Beech Grove LTN

18th February 2021

Beech Grove LTN, Harrogate
Beech Grove LTN, Harrogate

Beech Grove Low Traffic Neighbourhood (LTN) was finished yesterday. Really, it's a cycling and walking route into town, with the added benefit of less traffic for residents.

Drivers Displace Everything Else

People will drive wherever you let them drive. No one needed to use Beech Grove as a through route, but plenty did. Commercial vans, commuters in cars, grocery delivery drivers, taxis, and many more.

Those using Beech Grove as a through route were often in a hurry.

In the limited space, that made it quite hostile for cycling. For those on foot, there was just enough traffic to make it a bit harder to cross the road, and not always possible to walk in the road in order to socially distance.

Drivers displace everything else. It has little do with being a considerate driver or not (although driving considerately does help). It's just the way it is: cars go fast, take up a lot of room, and cause danger; most people don't want to share the same space when riding a bike.

Crumbs from the Table

Until now, people on bikes have had crumbs from the table: the odd bike path, usually lumped in with pedestrians, always giving way to motor vehicles, and generally coming to a stop all of a sudden when it was too difficult to work out how to continue.

Proper Provision

The LTN on Beech Grove is proper provision. It should transform Beech Grove into a cycle route into town that's safe enough even for families with young children.

It took a bit of courage from the Highways Authority, North Yorkshire County Council, so well done to them.

One advantage of a scheme that involves a total of eight planters and four bollards is that it's cheap as chips! £10,000 is peanuts in highways terms.

Now it's there, please use it - whether on a bike, a mobility scooter, an e-scooter or any other low-impact form of transport.

I have a good feeling about Beech Grove. I think it will settle down quickly and drivers will accept it; and this Spring and Summer, the bicycle traffic will grow.

Don't Expect Too Much

Beech Grove is a really good step forward, and provides a link from Otley Road into town. Lots of people live in the residential areas south of Otley Road, and can use Beech Grove as a bike route to the town centre.

Still, it's just one short road - a link, but not a network in itself. The lesson from Seville is to build a complete network quite quickly - then it works, people see that it works, and they support what you did.

I hope to see Harrogate's bike network take shape quite quickly too.

The Grumbles

Of course not everyone is happy about the changes on Beech Grove.

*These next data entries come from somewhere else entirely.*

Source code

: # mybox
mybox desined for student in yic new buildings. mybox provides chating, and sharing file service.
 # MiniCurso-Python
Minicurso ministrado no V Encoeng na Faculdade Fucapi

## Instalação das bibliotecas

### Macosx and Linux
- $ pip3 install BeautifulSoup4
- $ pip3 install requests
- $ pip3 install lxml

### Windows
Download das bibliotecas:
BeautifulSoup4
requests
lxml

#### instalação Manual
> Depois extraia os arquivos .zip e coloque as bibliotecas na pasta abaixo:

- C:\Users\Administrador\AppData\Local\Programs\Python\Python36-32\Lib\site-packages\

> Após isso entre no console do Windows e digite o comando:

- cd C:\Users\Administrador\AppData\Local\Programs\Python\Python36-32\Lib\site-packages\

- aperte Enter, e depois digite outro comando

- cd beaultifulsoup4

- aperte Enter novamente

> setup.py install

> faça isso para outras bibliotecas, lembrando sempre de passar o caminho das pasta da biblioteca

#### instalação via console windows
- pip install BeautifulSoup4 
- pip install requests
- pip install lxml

Some say the traffic will simply be displaced onto other routes. That may not happen: Rachel Aldred says that just as building more roads tends to generate more traffic, reducing space for motor traffic tends to reduce motor traffic.

There may be an element of traffic displacement, but if drivers starting from Victoria Avenue use Station Parade and York Place to get to Otley Road, so much the better. Keep through traffic on main roads, and reserve residential roads for the people who live there.

In any case, the 'traffic displacement' objection is a dead end. If you embrace that idea, the corollary is that you would never do anything to limit motor vehicles, and there would be no routes left only for those walking or on bikes.

The 'traffic displacement' argument is the first cousin of the failed 'build more roads to accommodate more traffic' point of view. The road-building policy we have followed for decades hasn't reduced congestion, and there is clear evidence that more road capacity induces more traffic.

The 'Place' Function of Roads

Cutting out through traffic on Beech Grove has the added benefit of improving the value of West Park Stray: now, the Stray will only have traffic streaming along two of the three sides of the triangle, so it will be that bit less noisy and polluted.

To take an extreme example, imagine having a picnic by the side of the M1. With all the noise and pollution, it would be horrible. The M1 is very useful for people to get where they are going by car, but as a place, it is awful.

The same applies, on a less grand scale, to other roads. The more traffic there is, the less pleasant places they become for those not in cars.

It follows that we should make conscious choices about our roads - which should be useful for people getting around by car, and which should be nice places.

Walking down Beech Grove yesterday evening, it was such a pleasant relief not to have cars bombing along the road. I feel hopeful that others will notice and agree.